List Info

Thread: search performance degrades by order of magnitude when using SortField.




search performance degrades by order of magnitude when using SortField.
user name
2006-05-29 04:57:45
Hi Lucene experts,

I'm having a problem with Sort performance during searches.
 I'm using
Lucene 1.9.1.

I need to Sort by a date field in the document.  When I use
the
default Sort.RELEVANCE, query response time is ~6ms. 
However, when I
specify a sort, e.g. Searcher.search( query, new Sort(
"mydatefield" )
 ), the query response time gets multiplied by a factor of
10 or 20.
Also, CPU usage shoots up to nearly 90%.   Is this expected
behavior?
I thought the default sort and sort by field should perform
roughly
the same when the values are cached in memory, since they
both have to
do a top-K ranking over the same number of raw hits.   The
performance
gets disproportionately worse as I increase the number of
parallel
threads that query the same Searcher object.

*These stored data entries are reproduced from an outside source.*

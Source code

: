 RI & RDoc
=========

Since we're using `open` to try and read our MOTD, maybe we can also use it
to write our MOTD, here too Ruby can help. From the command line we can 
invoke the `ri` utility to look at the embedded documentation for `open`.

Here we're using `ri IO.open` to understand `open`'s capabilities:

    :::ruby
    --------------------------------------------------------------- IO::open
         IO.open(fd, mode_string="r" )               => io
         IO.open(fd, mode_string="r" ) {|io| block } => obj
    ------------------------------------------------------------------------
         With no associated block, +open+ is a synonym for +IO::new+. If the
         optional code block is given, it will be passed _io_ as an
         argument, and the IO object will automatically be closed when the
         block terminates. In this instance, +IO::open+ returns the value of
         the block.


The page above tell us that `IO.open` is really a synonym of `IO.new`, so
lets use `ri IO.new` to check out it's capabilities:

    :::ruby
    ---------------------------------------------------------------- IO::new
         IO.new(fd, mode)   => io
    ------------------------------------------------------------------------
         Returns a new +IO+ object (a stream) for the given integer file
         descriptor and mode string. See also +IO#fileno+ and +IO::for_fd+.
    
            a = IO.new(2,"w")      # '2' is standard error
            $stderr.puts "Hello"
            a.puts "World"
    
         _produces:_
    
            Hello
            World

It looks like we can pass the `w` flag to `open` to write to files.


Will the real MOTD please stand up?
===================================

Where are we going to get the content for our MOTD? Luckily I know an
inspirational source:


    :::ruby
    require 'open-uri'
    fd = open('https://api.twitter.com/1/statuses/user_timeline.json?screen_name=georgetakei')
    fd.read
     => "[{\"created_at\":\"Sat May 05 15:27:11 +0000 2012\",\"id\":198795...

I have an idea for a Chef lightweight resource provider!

Also, in my previous experience with sorting by a field in
Lucene, I
seem to remember there being a preload time when you first
search with
a sort by field, sometimes taking 30 seconds or so to load
all of the
field's values into the in-memory cache associated with the
Searcher
object.  This initial preload time doesn't seem to be
happening in my
case -- does that mean that for some reason Lucene is not
caching the
field values?

I have an index of 1 million documents, taking up about 1.7G
of
diskspace.  I specify -Xmx2000m when running my java search
application.

Any advice or insight would be much appreciated.

Thanks,
~Heng

------------------------------------------------------------
---------
To unsubscribe, e-mail: java-user-unsubscribelucene.apache.org
For additional commands, e-mail: java-user-helplucene.apache.org

search performance degrades by order of magnitude when using SortField.
user name
2006-05-29 21:56:25
: default Sort.RELEVANCE, query response time is ~6ms. 
However, when I
: specify a sort, e.g. Searcher.search( query, new Sort(
"mydatefield" )
:  ), the query response time gets multiplied by a factor of
10 or 20.
	...
: do a top-K ranking over the same number of raw hits.   The
performance
: gets disproportionately worse as I increase the number of
parallel
: threads that query the same Searcher object.

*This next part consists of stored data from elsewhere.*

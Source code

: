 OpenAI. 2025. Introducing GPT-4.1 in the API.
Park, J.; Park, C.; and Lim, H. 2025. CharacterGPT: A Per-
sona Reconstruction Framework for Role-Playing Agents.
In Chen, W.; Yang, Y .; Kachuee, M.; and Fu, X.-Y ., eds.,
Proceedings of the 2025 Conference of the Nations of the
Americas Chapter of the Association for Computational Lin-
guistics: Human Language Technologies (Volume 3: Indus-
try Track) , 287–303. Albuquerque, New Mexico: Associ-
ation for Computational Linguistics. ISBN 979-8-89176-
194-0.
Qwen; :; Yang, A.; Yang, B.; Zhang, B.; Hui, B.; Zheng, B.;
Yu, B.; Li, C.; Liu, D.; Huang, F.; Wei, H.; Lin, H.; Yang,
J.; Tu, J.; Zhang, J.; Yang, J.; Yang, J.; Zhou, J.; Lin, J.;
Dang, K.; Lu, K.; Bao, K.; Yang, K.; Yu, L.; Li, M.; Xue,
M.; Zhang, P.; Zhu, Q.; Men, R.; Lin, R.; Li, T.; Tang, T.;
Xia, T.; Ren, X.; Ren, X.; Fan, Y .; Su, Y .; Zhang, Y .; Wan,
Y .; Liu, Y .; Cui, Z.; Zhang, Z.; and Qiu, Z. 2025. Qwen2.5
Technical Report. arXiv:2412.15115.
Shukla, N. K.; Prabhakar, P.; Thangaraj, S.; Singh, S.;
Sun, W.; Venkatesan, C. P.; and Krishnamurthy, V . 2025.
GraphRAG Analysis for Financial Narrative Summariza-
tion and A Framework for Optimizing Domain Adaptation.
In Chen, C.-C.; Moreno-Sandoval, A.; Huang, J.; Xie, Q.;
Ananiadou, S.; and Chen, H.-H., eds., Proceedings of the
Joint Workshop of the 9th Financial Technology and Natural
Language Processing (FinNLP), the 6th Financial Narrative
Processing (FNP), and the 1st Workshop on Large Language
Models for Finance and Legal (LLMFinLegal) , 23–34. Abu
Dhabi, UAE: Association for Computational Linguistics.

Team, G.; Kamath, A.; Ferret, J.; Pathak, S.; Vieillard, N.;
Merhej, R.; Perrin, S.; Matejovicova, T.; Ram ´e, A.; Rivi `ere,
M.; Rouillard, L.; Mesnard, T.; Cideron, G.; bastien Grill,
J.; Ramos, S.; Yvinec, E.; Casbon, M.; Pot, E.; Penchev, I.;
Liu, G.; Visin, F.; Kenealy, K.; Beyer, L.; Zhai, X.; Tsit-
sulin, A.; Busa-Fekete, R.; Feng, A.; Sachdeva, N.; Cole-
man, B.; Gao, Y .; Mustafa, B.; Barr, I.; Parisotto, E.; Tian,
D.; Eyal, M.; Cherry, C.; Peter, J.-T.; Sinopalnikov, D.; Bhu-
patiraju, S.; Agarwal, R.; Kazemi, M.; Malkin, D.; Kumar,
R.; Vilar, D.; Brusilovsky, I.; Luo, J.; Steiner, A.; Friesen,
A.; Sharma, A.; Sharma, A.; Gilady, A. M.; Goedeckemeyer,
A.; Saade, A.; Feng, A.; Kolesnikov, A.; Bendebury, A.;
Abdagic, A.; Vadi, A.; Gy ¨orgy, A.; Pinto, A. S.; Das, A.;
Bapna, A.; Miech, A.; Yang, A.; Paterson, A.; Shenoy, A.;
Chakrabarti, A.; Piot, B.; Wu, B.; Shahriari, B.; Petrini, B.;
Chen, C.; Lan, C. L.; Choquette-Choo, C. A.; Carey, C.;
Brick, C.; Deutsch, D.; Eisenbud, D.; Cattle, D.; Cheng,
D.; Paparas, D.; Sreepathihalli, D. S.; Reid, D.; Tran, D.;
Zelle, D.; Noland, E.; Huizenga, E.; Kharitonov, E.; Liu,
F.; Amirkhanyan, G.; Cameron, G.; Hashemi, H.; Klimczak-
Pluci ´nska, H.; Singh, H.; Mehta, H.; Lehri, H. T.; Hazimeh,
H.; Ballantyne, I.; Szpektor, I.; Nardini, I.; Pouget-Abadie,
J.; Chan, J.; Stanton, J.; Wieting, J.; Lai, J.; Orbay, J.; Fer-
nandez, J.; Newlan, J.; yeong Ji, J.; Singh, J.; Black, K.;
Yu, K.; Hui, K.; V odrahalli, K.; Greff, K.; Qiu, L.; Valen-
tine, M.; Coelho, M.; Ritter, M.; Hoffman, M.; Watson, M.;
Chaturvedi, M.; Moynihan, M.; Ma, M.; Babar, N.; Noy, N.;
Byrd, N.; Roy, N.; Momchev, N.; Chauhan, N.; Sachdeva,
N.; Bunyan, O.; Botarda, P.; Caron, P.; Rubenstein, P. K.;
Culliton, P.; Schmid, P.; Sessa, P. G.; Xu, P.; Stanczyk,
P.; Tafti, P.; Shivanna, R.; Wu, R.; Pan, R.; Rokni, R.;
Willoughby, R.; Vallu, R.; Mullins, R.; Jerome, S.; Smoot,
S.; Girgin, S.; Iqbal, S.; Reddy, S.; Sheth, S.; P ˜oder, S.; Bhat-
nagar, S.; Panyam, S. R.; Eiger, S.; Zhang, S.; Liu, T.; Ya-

How many sequential queries are you running against the same
Searcher
instance? ... the performance drop you are seeing may be a
result of each
of those threads trying to build the same FieldCache on your
sort field in
parrallel.

being 10x or 20x slower sounds like a lot .. but 10x 6ms is
still only
60ms 
.. have you timed how long it takes just to build a
FieldCache on
that field?

: Also, in my previous experience with sorting by a field in
Lucene, I
: seem to remember there being a preload time when you first
search with
: a sort by field, sometimes taking 30 seconds or so to load
all of the
: field's values into the in-memory cache associated with
the Searcher
: object.  This initial preload time doesn't seem to be
happening in my
: case -- does that mean that for some reason Lucene is not
caching the
: field values?

that's the FieldCache initialization i was refering to --
it's based on
reusing the same instenad of IndexReader (or IndexSearcher),
as long as
you are using the same instance over and over you'll reuse
the
FieldCache and only pay that cost once (or maybe N times if
you have N
parrallel query threads and they all try to hit the
FieldCache
immediately).

30 seconds sounds extremely long though ... you may be
remembering
incorrectly how significant the penalty was.

: I have an index of 1 million documents, taking up about
1.7G of
: diskspace.  I specify -Xmx2000m when running my java
search
: application.

the big issue when sorting on a field is what type of data
is in that
field: is it a int? a long? a String? .. if it is a String
how often does
the same String value appear for multiple documents? ..
these all affect
how much RAM the FieldCache takes up.  you mentioned sorting
by date, did
you store the date as a String? in what format? with what
precision?




-Hoss


------------------------------------------------------------
---------
To unsubscribe, e-mail: java-user-unsubscribelucene.apache.org
For additional commands, e-mail: java-user-helplucene.apache.org

[1-2]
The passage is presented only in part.